Your attempt to have all the power.
When parents ask me,
How do I GET my kids to use the toilet?
How do I GET my kids to eat dinner?
How do I GET my kids to go to sleep at night?
My first thought is “how the heck should I know?” I’m not in the business of teaching parents more ways to control their kids.
Never in my 25 years of motherhood have I ever been able to GET my kids to do something they didn’t want to do. More specifically when it comes to potty training, eating and sleeping challenges, there is typically a deeper issue at hand.
Think about this for a minute. How do you make a child go the bathroom? How do you make a child eat something he refuses to eat? How do you make a child fall asleep? When it comes to these three areas, the child is clearly in control.
Now don’t get me wrong, bribing, coaxing, and rewarding may provide the desired result in the short-term, but the downside is that you can find yourself right back at it only moments later. With these problems the quick fix method does nothing to facilitate independence in your children over the long term or solve the problem in the short term.
Any attempt to try and “get the kids” to do what you want only reinforces for the child that, “you can’t make him” and here he asserts his own personal power. So if you are experiencing trouble in any of these areas, take a moment and think about your relationship with your child.
Are there areas of his life where you could offer him more control?

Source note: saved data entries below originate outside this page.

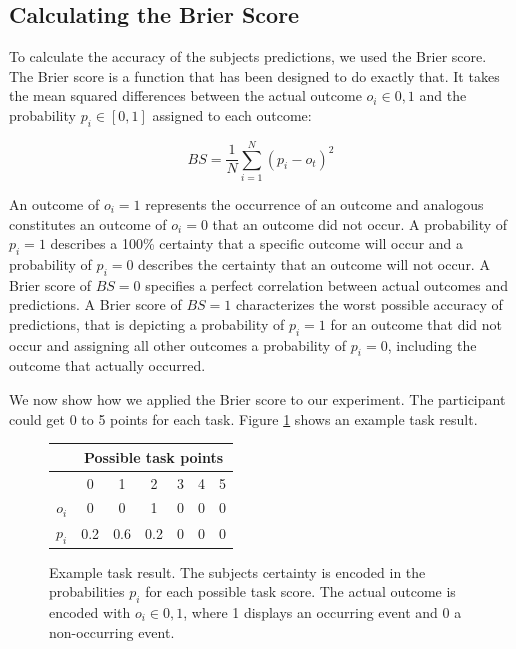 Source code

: \documentclass[../main/main.tex]{subfiles}
\begin{document}
	\subsection{Calculating the Brier Score}
	
	To calculate the accuracy of the subjects predictions, we used the Brier score. The Brier score is a function that has been designed to do exactly that. It takes the mean squared differences between the actual outcome $o_i \in {0, 1}$ and the probability $p_i \in [0, 1]$ assigned to each outcome:
	
	\begin{equation}
		BS = \frac{1}{N}\sum_{i=1}^{N} (p_i - o_t)^2
	\end{equation}
	
	\noindent An outcome of $o_i = 1$ represents the occurrence of an outcome and analogous constitutes an outcome of $o_i = 0$ that an outcome did not occur. A probability of $p_i = 1$ describes a 100\% certainty that a specific outcome will occur and a probability of $p_i = 0$ describes the certainty that an outcome will not occur. A Brier score of $BS = 0$ specifies a perfect correlation between actual outcomes and predictions. A Brier score of $BS = 1$ characterizes the worst possible accuracy of predictions, that is depicting a probability of $p_i = 1$ for an outcome that did not occur and assigning all other outcomes a probability of $p_i = 0$, including the outcome that actually occurred.
	
	We now show how we applied the Brier score to our experiment. The participant could get 0 to 5 points for each task. Figure \ref{fig:example} shows an example task result.
	
	\begin{figure}[h]
		\centering
		\begin{tabular}{c|c|c|c|c|c|c|}
			& \multicolumn{6}{c|}{Possible task points} \\
			\hline
			& 0 & 1 & 2 & 3 & 4 & 5 \\
			\hline
			$o_i$ & 0 & 0 & 1 & 0 & 0 & 0 \\
			$p_i$ & 0.2 & 0.6 & 0.2 & 0 & 0 & 0\\
		\end{tabular}
		\caption{Example task result. The subjects certainty is encoded in the probabilities $p_i$ for each possible task score. The actual outcome is encoded with $o_i \in {0, 1}$, where 1 displays an occurring event and 0 a non-occurring event.}
		\label{fig:example}
	\end{figure}
\end{document}
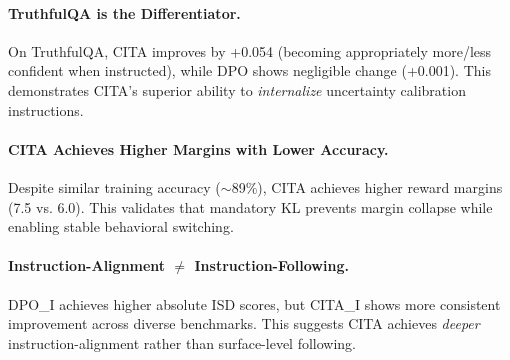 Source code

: \paragraph{TruthfulQA is the Differentiator.} On TruthfulQA, CITA improves by +0.054 (becoming appropriately more/less confident when instructed), while DPO shows negligible change (+0.001). This demonstrates CITA's superior ability to \textit{internalize} uncertainty calibration instructions.

\paragraph{CITA Achieves Higher Margins with Lower Accuracy.} Despite similar training accuracy ($\sim$89\%), CITA achieves higher reward margins (7.5 vs. 6.0). This validates that mandatory KL prevents margin collapse while enabling stable behavioral switching.

\paragraph{Instruction-Alignment $\neq$ Instruction-Following.} DPO\_I achieves higher absolute ISD scores, but CITA\_I shows more consistent improvement across diverse benchmarks. This suggests CITA achieves \textit{deeper} instruction-alignment rather than surface-level following.
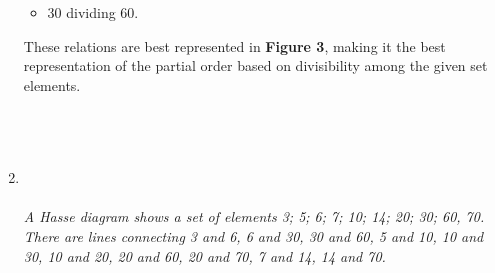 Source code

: \documentclass{amsart}
\theoremstyle{definition}
\theoremstyle{Exercise}
\theoremstyle{remark}
\theoremstyle{rule}
\numberwithin{equation}{section}
\begin{document}
\begin{enumerate}[label=(\alph{*})]
\begin{itemize}
				\item 30 dividing 60.
			\end{itemize}
			These relations are best represented in \textbf{Figure 3}, making it the best
			representation of the partial order based on divisibility among the given set
			elements. \\\\
			\newpage
			~\\~\\

		\item {} \\\\
			{\color{blue}{\bf Figure 4:} \emph{A Hasse diagram shows a set of elements {3; 5; 6; 7; 10; 14; 20; 30; 60, 70}. There are lines connecting 3 and 6, 6 and 30, 30 and 60, 5 and 10, 10 and 30, 10 and 20, 20 and 60, 20 and 70, 7 and 14, 14 and 70. } }
			\\ \\
			\\\\
			\newpage
			~\\~\\


\end{enumerate}
\end{document}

Is he picking out his clothes? Is he able to decide on certain foods he will eat? Have you incorporated some of his ideas into the bedtime routine? Does he have free time to do what he thinks is fun? Are you inviting him to help out with the real jobs around the house or are you sending him to play with his toys?
Most of the behaviors we experience with our kids are symptoms of an underlying problem. As parents we tend to hone in on changing the symptom and miss the real problem all together. The next time you are tempted to ask, “How do I get…” think about a different question, “What will it take for my child to…” This will help you look at situation(s) from a different perspective, identify what might be missing for your child and what you can do to help him move forward.
Remember, you are the best parent for your children. It’s not an easy road, but it’s a road worth traveling.